For much of the last five years, Robert Wickens of Guelph and Toronto has been Canada’s next best Formula One hope. He’s turned heads every time he’s been in a car and on a track.
This year, he won the European-based World Series by Renault after finishing second the two previous seasons in GP3 and Formula 2. At Abu Dhabi two weeks ago, he drove a Marussia-Virgin F1 car in first practice on the Friday of the Grand Prix meeting, becoming the first Canadian to participate at that level since Jacques Villeneuve.
There then followed several days of Young Driver testing, in which he was very competitive when at the wheel of a quality car (third fastest on the first day when driving a Renault, for instance) but well down the pecking order (second last, in fact) when saddled with the Marussia.
Wickens is 22, lightning fast, good-looking and media-trained to a fault — everything you would want in a young tiger of a driver.
But he’s not on the F1 radar in Europe. He was mentioned almost in passing in dispatches from the Abu Dhabi test. The guy he beat for the Renault championship, Jean-Eric Vergne of France, got most of the ink and is currently the media favourite for an F1 seat in 2012 at Scuderia Toro Rosso.
Yes, Wickens could drive for Marussia-Virgin in F1 in 2012, but only if he’s able to bring between 3.5 and 5 million Euros to the table and, although there are people beating the bushes in Canada on his behalf, it doesn’t look likely.

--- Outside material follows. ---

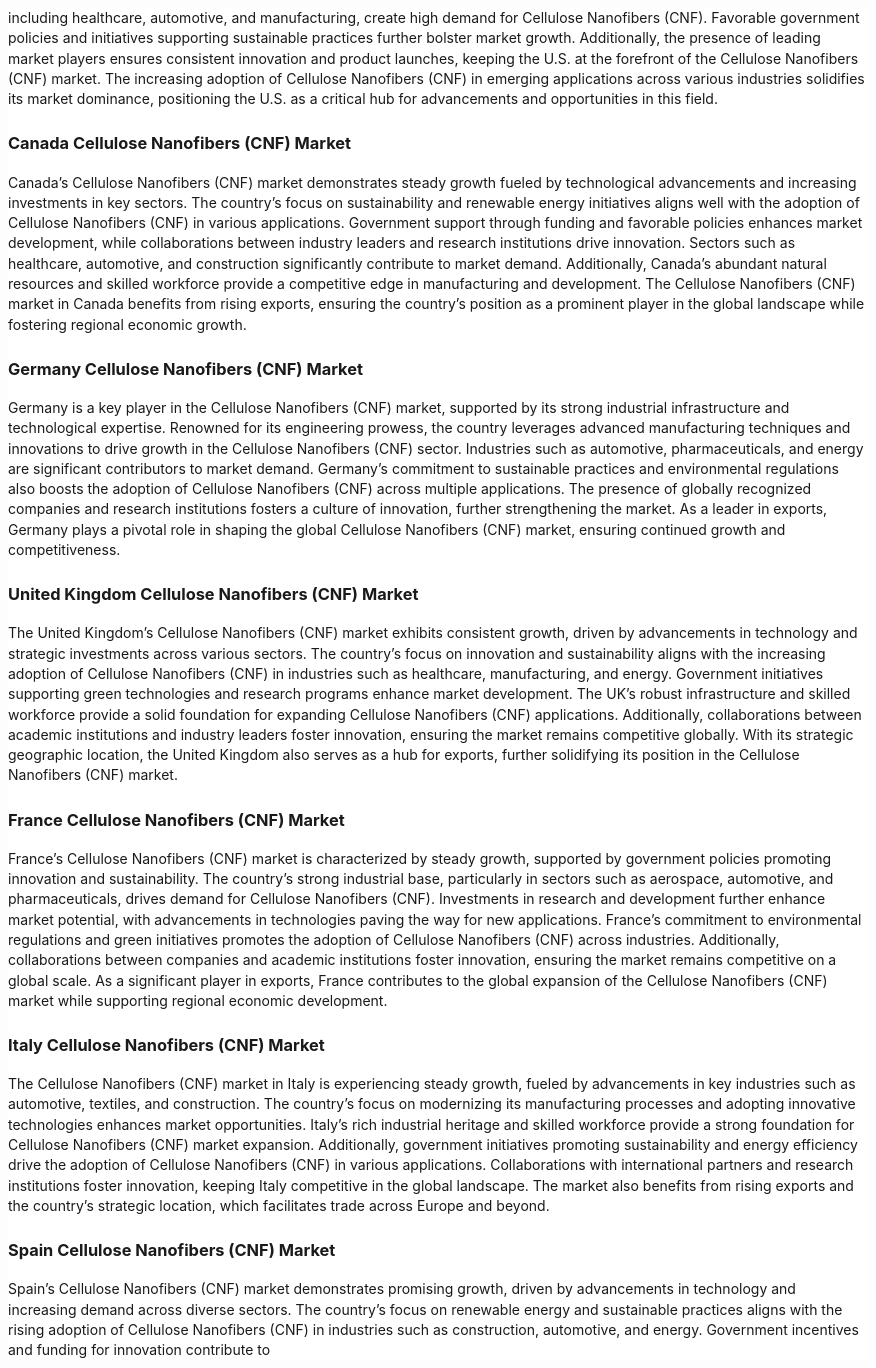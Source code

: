 including healthcare, automotive, and manufacturing, create high demand for Cellulose Nanofibers (CNF). Favorable government policies and initiatives supporting sustainable practices further bolster market growth. Additionally, the presence of leading market players ensures consistent innovation and product launches, keeping the U.S. at the forefront of the Cellulose Nanofibers (CNF) market. The increasing adoption of Cellulose Nanofibers (CNF) in emerging applications across various industries solidifies its market dominance, positioning the U.S. as a critical hub for advancements and opportunities in this field.</p><h3>Canada Cellulose Nanofibers (CNF) Market</h3><p>Canada&rsquo;s Cellulose Nanofibers (CNF) market demonstrates steady growth fueled by technological advancements and increasing investments in key sectors. The country&rsquo;s focus on sustainability and renewable energy initiatives aligns well with the adoption of Cellulose Nanofibers (CNF) in various applications. Government support through funding and favorable policies enhances market development, while collaborations between industry leaders and research institutions drive innovation. Sectors such as healthcare, automotive, and construction significantly contribute to market demand. Additionally, Canada&rsquo;s abundant natural resources and skilled workforce provide a competitive edge in manufacturing and development. The Cellulose Nanofibers (CNF) market in Canada benefits from rising exports, ensuring the country&rsquo;s position as a prominent player in the global landscape while fostering regional economic growth.</p><h3>Germany Cellulose Nanofibers (CNF) Market</h3><p>Germany is a key player in the Cellulose Nanofibers (CNF) market, supported by its strong industrial infrastructure and technological expertise. Renowned for its engineering prowess, the country leverages advanced manufacturing techniques and innovations to drive growth in the Cellulose Nanofibers (CNF) sector. Industries such as automotive, pharmaceuticals, and energy are significant contributors to market demand. Germany&rsquo;s commitment to sustainable practices and environmental regulations also boosts the adoption of Cellulose Nanofibers (CNF) across multiple applications. The presence of globally recognized companies and research institutions fosters a culture of innovation, further strengthening the market. As a leader in exports, Germany plays a pivotal role in shaping the global Cellulose Nanofibers (CNF) market, ensuring continued growth and competitiveness.</p><h3>United Kingdom Cellulose Nanofibers (CNF) Market</h3><p>The United Kingdom&rsquo;s Cellulose Nanofibers (CNF) market exhibits consistent growth, driven by advancements in technology and strategic investments across various sectors. The country&rsquo;s focus on innovation and sustainability aligns with the increasing adoption of Cellulose Nanofibers (CNF) in industries such as healthcare, manufacturing, and energy. Government initiatives supporting green technologies and research programs enhance market development. The UK&rsquo;s robust infrastructure and skilled workforce provide a solid foundation for expanding Cellulose Nanofibers (CNF) applications. Additionally, collaborations between academic institutions and industry leaders foster innovation, ensuring the market remains competitive globally. With its strategic geographic location, the United Kingdom also serves as a hub for exports, further solidifying its position in the Cellulose Nanofibers (CNF) market.</p><h3>France Cellulose Nanofibers (CNF) Market</h3><p>France&rsquo;s Cellulose Nanofibers (CNF) market is characterized by steady growth, supported by government policies promoting innovation and sustainability. The country&rsquo;s strong industrial base, particularly in sectors such as aerospace, automotive, and pharmaceuticals, drives demand for Cellulose Nanofibers (CNF). Investments in research and development further enhance market potential, with advancements in technologies paving the way for new applications. France&rsquo;s commitment to environmental regulations and green initiatives promotes the adoption of Cellulose Nanofibers (CNF) across industries. Additionally, collaborations between companies and academic institutions foster innovation, ensuring the market remains competitive on a global scale. As a significant player in exports, France contributes to the global expansion of the Cellulose Nanofibers (CNF) market while supporting regional economic development.</p><h3>Italy Cellulose Nanofibers (CNF) Market</h3><p>The Cellulose Nanofibers (CNF) market in Italy is experiencing steady growth, fueled by advancements in key industries such as automotive, textiles, and construction. The country&rsquo;s focus on modernizing its manufacturing processes and adopting innovative technologies enhances market opportunities. Italy&rsquo;s rich industrial heritage and skilled workforce provide a strong foundation for Cellulose Nanofibers (CNF) market expansion. Additionally, government initiatives promoting sustainability and energy efficiency drive the adoption of Cellulose Nanofibers (CNF) in various applications. Collaborations with international partners and research institutions foster innovation, keeping Italy competitive in the global landscape. The market also benefits from rising exports and the country&rsquo;s strategic location, which facilitates trade across Europe and beyond.</p><h3>Spain Cellulose Nanofibers (CNF) Market</h3><p>Spain&rsquo;s Cellulose Nanofibers (CNF) market demonstrates promising growth, driven by advancements in technology and increasing demand across diverse sectors. The country&rsquo;s focus on renewable energy and sustainable practices aligns with the rising adoption of Cellulose Nanofibers (CNF) in industries such as construction, automotive, and energy. Government incentives and funding for innovation contribute to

And any hopes he might have harboured for a seat with one of the more competitive Grand Prix teams pretty much went out the window on Wednesday this week when Robert Kubica announced that he won’t drive for Renault in 2012 and all the stories then mentioned three or four drivers in line for his seat and not one of them was Robert Wickens (who’d done a pretty good job in that car at the Abu Dhabi test, remember).
Now, Vancouver businessman Teddy Yip Jr. has been a big backer of Wickens' for a number of years, so the driver could take whatever support he has and do yet another season in yet another F1 feeder series (he hasn’t raced in GP2 as yet) but what would that prove? If finishing first once and second twice in three major European series to date isn’t good enough, one more isn’t going to do much for him.
And, yes, there is the slight possibility that he could drive for Marussia-Virgin next season without having to bring money but, again, what would that prove? Trundling around at the back of the pack, seven or eight seconds off the pace, could do more harm to his reputation than good, I would suggest.
So, if you’re Robert Wickens and your dream is a competitive ride in Formula One, what do you do?
I say he puts whatever financial support he has today in a briefcase, and he gets on a plane and flies to the United States of America, and he knocks on the door of one Michael Andretti, who happens to have a pretty good seat available in his pretty good IZOD IndyCar Series racing team.
He hands the team owner the briefcase and he flashes that million-dollar smile of his and he says: “Hi, Mr. Andretti. I’m your new GoDaddy boy.”
And if Michael Andrett is smart – and I think he is – he hires the young Canadian on the spot because he's the complete package: he's got talent, good looks, some money and he's media savvy.
If Wickens then goes out and wins the the IndyCar championship, I guarantee that the top teams in Formula One would take notice. Even if he doesn't win the title, but he's winning races and/or fighting for wins, his name will be in headlines.
Robert Wickens will get more attention, and find it more satisfying being a celebrity front-line Indy car racer in North America, than he ever will being a "maybe" or a "might-have-been" overseas.